Nov. 12 (Bloomberg) -- Chile’s peso dropped on concern a global economic slowdown will reduce demand for copper, the country’s main export.

The peso weakened 0.2 percent to 480.52 per dollar at the close in Santiago. The currency has traded between 472 per dollar and 483 per dollar since Oct. 23.

Concern the expansion will falter in the global economy is mounting as the U.S. faces more than $600 billion in mandated spending cuts and tax increases starting Jan. 1, known as the fiscal cliff, unless President Barack Obama and congress agree on a deficit-reduction plan.

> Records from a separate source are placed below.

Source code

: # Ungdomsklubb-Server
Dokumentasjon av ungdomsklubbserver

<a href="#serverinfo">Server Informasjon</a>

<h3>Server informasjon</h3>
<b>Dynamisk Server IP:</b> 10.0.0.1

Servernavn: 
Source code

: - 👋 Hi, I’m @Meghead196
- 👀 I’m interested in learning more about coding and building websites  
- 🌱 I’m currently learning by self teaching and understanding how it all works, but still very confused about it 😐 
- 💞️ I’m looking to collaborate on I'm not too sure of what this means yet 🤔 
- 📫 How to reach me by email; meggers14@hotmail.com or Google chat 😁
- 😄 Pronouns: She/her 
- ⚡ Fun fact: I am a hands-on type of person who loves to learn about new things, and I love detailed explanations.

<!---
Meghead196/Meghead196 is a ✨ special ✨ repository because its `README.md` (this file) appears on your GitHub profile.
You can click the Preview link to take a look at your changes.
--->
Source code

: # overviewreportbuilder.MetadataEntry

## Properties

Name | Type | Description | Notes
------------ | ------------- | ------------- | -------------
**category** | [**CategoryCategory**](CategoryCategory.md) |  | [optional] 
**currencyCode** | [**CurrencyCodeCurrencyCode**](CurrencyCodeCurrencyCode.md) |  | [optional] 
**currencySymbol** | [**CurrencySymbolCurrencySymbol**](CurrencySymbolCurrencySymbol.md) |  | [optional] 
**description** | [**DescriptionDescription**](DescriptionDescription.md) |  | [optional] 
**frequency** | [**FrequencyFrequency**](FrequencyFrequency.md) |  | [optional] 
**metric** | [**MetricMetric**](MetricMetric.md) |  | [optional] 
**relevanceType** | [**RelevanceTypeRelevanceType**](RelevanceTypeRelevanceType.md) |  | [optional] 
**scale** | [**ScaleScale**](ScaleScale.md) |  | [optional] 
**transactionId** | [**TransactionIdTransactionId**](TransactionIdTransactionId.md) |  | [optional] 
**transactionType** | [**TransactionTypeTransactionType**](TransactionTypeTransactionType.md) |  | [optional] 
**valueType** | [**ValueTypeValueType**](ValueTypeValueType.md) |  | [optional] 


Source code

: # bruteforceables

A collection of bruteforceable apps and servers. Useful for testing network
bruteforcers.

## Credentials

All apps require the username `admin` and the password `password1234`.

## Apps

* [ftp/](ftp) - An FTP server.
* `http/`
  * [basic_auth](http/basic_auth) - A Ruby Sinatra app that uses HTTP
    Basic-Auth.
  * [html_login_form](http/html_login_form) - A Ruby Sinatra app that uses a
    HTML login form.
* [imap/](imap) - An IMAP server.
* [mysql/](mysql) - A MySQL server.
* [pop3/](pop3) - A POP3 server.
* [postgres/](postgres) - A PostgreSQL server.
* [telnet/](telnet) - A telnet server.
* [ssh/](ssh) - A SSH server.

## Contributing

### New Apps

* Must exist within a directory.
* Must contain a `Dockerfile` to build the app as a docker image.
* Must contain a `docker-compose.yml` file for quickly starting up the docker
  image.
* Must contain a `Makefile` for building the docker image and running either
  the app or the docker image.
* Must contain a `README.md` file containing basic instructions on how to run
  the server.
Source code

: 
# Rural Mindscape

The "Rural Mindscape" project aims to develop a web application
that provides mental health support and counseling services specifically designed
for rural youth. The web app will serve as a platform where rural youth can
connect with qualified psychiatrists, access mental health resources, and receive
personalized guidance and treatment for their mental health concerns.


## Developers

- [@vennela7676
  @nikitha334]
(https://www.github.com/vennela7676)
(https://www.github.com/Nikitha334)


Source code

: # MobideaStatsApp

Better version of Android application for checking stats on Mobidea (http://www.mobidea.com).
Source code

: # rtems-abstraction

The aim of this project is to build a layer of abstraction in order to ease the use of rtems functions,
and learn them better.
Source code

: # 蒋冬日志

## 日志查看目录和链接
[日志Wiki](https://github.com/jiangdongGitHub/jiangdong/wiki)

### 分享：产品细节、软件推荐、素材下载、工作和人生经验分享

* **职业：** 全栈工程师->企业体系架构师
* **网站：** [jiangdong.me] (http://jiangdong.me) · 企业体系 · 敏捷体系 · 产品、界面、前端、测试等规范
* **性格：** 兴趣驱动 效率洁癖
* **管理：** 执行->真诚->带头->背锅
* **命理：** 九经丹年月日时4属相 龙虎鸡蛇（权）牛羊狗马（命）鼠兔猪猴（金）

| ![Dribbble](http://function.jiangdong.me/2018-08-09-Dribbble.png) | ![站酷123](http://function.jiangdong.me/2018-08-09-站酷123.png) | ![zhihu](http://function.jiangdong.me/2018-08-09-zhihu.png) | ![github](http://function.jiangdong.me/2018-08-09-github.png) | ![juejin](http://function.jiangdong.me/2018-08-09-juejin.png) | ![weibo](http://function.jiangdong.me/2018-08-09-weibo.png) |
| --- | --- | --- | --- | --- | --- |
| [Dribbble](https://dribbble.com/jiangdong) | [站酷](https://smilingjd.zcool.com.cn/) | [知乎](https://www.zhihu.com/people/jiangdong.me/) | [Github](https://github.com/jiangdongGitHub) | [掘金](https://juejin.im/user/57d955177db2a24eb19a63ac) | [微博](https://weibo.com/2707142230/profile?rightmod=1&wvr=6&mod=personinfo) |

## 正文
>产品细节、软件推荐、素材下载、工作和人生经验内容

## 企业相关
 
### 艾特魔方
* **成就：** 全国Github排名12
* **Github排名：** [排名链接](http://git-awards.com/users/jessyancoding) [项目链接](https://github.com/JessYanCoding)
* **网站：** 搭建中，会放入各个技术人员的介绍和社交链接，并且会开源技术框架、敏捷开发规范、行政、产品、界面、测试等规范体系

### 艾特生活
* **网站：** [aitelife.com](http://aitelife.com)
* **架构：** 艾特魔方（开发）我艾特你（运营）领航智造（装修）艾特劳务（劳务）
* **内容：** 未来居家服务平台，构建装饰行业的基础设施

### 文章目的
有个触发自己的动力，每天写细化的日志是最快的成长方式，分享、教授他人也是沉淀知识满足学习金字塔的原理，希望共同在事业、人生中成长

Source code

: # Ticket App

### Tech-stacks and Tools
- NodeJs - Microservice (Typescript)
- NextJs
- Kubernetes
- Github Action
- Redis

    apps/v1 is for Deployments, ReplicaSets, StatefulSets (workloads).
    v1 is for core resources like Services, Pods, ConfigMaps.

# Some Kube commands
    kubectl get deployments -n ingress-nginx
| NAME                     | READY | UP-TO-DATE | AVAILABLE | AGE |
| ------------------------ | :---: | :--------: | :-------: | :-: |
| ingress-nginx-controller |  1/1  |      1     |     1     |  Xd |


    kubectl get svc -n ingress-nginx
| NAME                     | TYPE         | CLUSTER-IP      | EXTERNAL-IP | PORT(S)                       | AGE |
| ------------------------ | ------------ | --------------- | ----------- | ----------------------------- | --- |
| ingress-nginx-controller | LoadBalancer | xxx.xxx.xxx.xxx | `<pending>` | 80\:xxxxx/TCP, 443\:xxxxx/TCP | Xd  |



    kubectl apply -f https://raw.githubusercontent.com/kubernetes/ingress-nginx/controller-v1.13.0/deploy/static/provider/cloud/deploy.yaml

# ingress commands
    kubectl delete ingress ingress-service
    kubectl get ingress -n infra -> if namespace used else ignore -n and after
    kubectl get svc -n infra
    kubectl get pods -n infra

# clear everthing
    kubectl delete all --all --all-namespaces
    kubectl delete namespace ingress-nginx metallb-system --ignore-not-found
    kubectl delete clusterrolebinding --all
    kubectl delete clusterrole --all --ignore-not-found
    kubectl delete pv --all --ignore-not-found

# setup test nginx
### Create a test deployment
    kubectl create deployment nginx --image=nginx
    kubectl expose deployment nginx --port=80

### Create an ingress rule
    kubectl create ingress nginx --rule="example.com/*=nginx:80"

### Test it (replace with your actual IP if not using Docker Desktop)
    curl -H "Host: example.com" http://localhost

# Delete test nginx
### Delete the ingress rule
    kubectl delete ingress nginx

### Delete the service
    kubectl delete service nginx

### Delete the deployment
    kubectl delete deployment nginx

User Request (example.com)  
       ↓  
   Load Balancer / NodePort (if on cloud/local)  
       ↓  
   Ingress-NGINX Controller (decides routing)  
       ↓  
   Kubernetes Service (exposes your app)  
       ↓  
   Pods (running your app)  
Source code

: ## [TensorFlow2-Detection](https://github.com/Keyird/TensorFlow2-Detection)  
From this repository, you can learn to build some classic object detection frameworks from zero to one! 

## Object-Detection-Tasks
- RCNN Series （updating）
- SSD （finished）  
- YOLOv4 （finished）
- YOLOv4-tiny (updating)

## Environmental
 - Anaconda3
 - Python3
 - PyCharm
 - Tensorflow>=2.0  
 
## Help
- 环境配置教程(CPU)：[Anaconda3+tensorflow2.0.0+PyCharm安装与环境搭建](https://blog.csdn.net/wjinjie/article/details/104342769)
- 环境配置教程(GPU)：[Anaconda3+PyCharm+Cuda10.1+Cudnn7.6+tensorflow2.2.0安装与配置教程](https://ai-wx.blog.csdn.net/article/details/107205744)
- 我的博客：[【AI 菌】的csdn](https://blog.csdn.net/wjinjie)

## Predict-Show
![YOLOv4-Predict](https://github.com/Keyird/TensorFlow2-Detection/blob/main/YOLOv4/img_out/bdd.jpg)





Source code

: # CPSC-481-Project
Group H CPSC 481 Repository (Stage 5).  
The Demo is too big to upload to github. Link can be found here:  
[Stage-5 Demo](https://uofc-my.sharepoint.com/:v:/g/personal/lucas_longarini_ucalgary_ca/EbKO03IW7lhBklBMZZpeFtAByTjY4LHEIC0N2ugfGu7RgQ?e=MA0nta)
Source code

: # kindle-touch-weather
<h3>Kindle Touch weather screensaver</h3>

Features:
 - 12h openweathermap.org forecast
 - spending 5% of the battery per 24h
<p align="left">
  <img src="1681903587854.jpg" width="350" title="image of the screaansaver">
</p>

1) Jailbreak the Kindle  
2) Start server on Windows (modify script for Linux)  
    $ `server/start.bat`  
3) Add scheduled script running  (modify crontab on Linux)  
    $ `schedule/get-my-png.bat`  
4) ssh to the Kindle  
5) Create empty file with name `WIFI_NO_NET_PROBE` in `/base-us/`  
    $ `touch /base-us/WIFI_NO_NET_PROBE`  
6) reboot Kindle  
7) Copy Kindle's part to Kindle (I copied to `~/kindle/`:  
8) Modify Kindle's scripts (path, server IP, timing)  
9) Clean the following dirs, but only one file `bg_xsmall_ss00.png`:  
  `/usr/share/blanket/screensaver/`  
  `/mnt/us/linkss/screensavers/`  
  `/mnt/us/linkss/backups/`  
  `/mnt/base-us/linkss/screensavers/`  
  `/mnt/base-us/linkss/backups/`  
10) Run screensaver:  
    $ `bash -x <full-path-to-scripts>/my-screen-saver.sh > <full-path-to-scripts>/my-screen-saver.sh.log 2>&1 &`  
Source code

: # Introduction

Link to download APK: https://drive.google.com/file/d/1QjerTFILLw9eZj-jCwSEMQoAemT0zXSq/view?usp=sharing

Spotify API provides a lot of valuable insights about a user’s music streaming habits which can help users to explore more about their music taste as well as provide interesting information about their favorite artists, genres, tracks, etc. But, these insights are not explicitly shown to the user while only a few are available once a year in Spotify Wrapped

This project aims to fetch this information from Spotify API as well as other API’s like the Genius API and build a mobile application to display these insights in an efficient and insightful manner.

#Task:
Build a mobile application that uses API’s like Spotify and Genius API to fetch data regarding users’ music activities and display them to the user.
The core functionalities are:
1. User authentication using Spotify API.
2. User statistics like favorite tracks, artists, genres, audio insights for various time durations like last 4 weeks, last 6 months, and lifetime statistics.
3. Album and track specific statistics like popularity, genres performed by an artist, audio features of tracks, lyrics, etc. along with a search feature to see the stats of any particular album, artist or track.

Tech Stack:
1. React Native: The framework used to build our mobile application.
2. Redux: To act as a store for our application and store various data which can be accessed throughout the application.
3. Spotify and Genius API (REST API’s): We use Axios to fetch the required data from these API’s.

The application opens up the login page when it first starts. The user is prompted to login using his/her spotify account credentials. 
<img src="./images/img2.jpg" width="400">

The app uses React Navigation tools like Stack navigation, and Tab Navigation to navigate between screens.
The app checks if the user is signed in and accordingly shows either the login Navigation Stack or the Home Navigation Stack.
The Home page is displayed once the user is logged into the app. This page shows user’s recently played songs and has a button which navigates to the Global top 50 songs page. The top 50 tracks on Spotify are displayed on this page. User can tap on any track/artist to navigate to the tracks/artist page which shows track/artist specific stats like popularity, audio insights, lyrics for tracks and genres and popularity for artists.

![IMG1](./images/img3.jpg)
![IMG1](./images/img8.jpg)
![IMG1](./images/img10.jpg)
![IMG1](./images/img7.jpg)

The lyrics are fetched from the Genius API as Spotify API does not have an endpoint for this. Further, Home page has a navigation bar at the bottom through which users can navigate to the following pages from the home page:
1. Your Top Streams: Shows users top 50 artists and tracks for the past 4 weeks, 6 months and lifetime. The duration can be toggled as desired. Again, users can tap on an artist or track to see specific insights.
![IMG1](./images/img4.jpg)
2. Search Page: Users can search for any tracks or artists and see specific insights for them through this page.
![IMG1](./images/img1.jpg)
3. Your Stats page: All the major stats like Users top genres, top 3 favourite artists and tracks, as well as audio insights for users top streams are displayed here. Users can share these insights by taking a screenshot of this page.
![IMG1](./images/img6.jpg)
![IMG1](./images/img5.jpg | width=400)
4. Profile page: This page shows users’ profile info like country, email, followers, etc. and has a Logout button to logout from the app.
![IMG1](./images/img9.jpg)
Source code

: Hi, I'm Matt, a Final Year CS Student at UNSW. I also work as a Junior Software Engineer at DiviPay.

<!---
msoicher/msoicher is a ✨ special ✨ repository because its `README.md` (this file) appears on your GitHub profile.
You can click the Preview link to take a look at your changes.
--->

“There are arguments in the domestic economy to support a strong peso,” including stable interest rates, said Cristian Donoso, a trader at Banchile Corredores de Bolsa SA in Santiago. “Yet offshore there’s the U.S fiscal cliff, the sagas of Greece and Spain and weakening copper. Those things play a against each other.”

Chilean policy makers will probably leave the overnight rate unchanged tomorrow at 5 percent, according to the mean estimate of 13 economists surveyed by Bloomberg.

The peso has appreciated 8.1 percent this year, the second-biggest gainer among emerging-market currencies after the Hungarian forint, as the central bank held its benchmark interest rate unchanged since January.

The country is the biggest copper producer in the world and the metal, which made up 60.7 percent of the country’s exports last month, reached a 12-week intraday low on Nov. 9.

The one-year interest-rate swap rate rose two basis points, or 0.02 percentage point, to 5 percent today.